▶ [TASK BRIEF]:
One part of the entries below is wanted: the lines from the one containing "siguiente. Primero se" through the one containing "PMU_t + (PMU_t". Write those out exactly and nothing else.

-- INPUT DATA follows --

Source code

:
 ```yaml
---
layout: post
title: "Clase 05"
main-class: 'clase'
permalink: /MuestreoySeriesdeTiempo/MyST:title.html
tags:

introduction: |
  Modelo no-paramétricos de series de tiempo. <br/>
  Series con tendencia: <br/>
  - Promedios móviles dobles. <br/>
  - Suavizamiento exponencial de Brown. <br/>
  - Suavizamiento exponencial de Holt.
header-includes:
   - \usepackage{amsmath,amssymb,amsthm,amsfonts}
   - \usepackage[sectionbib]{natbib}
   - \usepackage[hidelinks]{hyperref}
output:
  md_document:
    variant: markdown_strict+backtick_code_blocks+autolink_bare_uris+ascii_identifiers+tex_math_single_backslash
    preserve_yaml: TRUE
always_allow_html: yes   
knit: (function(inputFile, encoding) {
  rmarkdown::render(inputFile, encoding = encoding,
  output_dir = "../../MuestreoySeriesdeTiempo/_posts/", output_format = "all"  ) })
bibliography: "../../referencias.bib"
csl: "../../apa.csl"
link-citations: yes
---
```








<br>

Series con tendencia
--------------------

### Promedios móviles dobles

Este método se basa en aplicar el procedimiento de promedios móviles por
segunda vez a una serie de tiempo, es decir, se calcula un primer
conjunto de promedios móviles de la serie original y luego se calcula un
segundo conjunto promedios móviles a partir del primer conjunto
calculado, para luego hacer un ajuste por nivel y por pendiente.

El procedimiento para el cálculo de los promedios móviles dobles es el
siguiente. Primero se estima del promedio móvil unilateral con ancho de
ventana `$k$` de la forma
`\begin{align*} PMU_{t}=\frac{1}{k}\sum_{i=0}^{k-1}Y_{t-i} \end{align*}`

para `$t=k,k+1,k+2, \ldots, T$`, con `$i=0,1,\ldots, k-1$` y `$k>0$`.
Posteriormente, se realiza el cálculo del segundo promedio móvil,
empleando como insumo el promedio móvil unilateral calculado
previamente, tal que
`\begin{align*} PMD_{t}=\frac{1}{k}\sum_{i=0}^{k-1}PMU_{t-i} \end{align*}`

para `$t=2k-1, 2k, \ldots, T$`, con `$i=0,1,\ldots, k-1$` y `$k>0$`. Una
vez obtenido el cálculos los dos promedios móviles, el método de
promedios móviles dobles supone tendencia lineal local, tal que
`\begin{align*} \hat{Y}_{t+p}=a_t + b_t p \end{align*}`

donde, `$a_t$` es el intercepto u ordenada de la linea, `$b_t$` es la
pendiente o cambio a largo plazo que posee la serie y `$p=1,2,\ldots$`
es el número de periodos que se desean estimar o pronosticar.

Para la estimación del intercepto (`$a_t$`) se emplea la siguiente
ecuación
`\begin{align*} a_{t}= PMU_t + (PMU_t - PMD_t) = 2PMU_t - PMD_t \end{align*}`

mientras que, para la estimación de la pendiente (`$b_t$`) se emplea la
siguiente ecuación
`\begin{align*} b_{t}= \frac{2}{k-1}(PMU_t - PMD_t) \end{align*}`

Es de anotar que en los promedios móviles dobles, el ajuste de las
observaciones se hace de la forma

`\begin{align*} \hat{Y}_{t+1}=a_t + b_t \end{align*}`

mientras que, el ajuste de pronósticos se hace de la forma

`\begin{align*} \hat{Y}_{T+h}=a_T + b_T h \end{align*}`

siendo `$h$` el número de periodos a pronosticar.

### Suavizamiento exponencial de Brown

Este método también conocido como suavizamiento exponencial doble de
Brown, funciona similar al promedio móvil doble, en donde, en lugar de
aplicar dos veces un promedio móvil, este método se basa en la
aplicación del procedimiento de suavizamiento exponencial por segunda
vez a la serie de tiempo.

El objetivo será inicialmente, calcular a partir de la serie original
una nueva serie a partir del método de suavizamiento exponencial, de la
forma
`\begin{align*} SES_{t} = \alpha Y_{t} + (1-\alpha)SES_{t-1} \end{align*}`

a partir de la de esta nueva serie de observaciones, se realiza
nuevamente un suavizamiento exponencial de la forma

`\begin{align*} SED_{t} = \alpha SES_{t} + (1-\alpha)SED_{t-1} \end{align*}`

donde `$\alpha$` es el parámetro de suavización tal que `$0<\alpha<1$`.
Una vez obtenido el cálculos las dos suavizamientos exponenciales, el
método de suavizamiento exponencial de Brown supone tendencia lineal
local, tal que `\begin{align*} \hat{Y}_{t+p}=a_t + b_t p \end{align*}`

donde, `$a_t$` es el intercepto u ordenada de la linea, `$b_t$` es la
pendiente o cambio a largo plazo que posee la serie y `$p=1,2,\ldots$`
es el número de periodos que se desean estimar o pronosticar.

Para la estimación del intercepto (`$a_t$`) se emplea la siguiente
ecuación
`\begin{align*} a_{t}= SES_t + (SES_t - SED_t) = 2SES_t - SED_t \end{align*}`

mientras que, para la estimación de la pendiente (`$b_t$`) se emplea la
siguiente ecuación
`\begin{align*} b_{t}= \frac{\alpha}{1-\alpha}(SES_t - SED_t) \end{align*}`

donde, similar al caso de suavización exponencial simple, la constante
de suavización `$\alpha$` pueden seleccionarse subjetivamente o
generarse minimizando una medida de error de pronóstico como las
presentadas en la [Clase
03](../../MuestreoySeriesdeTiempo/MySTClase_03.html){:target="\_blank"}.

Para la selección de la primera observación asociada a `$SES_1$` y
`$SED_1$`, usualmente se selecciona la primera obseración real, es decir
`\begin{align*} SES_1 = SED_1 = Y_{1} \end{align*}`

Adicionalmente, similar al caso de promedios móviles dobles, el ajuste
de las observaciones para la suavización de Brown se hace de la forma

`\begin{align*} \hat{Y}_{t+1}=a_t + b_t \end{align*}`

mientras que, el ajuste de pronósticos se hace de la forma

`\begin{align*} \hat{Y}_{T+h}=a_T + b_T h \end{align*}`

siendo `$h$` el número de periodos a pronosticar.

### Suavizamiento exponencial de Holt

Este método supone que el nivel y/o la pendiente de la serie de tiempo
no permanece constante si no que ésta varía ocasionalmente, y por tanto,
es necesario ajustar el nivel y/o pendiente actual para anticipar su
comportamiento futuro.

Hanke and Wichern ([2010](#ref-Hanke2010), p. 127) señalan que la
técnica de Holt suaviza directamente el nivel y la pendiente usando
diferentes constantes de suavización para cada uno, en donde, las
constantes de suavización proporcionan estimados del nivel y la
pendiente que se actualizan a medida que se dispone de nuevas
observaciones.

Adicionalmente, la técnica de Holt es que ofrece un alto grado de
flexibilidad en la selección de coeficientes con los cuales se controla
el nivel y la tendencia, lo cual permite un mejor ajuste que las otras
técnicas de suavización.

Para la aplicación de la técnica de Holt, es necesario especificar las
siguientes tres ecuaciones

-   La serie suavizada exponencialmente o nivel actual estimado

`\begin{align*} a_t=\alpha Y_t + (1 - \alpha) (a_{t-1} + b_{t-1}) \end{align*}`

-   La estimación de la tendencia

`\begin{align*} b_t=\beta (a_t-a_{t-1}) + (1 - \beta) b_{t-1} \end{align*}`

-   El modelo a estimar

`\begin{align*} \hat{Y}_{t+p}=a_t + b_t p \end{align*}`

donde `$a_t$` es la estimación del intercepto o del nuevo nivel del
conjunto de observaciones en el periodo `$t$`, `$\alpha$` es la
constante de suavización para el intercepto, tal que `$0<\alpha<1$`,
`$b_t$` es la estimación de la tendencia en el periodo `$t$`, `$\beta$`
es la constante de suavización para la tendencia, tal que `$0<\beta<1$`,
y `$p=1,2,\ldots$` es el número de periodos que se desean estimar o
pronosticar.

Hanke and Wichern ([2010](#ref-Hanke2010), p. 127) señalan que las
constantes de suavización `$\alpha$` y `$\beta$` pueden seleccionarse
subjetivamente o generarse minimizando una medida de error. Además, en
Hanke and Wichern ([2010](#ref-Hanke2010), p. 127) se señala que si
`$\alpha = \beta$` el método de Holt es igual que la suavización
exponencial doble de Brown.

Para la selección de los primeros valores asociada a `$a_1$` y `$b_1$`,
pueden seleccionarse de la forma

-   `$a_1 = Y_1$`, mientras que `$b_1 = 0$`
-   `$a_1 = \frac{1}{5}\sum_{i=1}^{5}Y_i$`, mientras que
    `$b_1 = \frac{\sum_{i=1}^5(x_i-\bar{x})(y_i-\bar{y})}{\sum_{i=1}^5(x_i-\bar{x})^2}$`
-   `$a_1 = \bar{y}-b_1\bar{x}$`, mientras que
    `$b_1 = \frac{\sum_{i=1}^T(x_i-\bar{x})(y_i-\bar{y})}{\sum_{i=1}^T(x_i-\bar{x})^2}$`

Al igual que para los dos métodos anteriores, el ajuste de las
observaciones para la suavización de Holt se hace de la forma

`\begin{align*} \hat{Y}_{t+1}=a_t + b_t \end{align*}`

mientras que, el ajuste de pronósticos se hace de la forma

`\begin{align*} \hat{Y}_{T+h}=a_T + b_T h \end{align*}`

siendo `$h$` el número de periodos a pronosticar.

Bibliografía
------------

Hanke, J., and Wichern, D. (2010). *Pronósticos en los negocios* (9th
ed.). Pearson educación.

-- INPUT DATA concluded --

▶ [YOUR SOLUTION]:
siguiente. Primero se estima del promedio móvil unilateral con ancho de
ventana `$k$` de la forma
`\begin{align*} PMU_{t}=\frac{1}{k}\sum_{i=0}^{k-1}Y_{t-i} \end{align*}`

para `$t=k,k+1,k+2, \ldots, T$`, con `$i=0,1,\ldots, k-1$` y `$k>0$`.
Posteriormente, se realiza el cálculo del segundo promedio móvil,
empleando como insumo el promedio móvil unilateral calculado
previamente, tal que
`\begin{align*} PMD_{t}=\frac{1}{k}\sum_{i=0}^{k-1}PMU_{t-i} \end{align*}`

para `$t=2k-1, 2k, \ldots, T$`, con `$i=0,1,\ldots, k-1$` y `$k>0$`. Una
vez obtenido el cálculos los dos promedios móviles, el método de
promedios móviles dobles supone tendencia lineal local, tal que
`\begin{align*} \hat{Y}_{t+p}=a_t + b_t p \end{align*}`

donde, `$a_t$` es el intercepto u ordenada de la linea, `$b_t$` es la
pendiente o cambio a largo plazo que posee la serie y `$p=1,2,\ldots$`
es el número de periodos que se desean estimar o pronosticar.

Para la estimación del intercepto (`$a_t$`) se emplea la siguiente
ecuación
`\begin{align*} a_{t}= PMU_t + (PMU_t - PMD_t) = 2PMU_t - PMD_t \end{align*}`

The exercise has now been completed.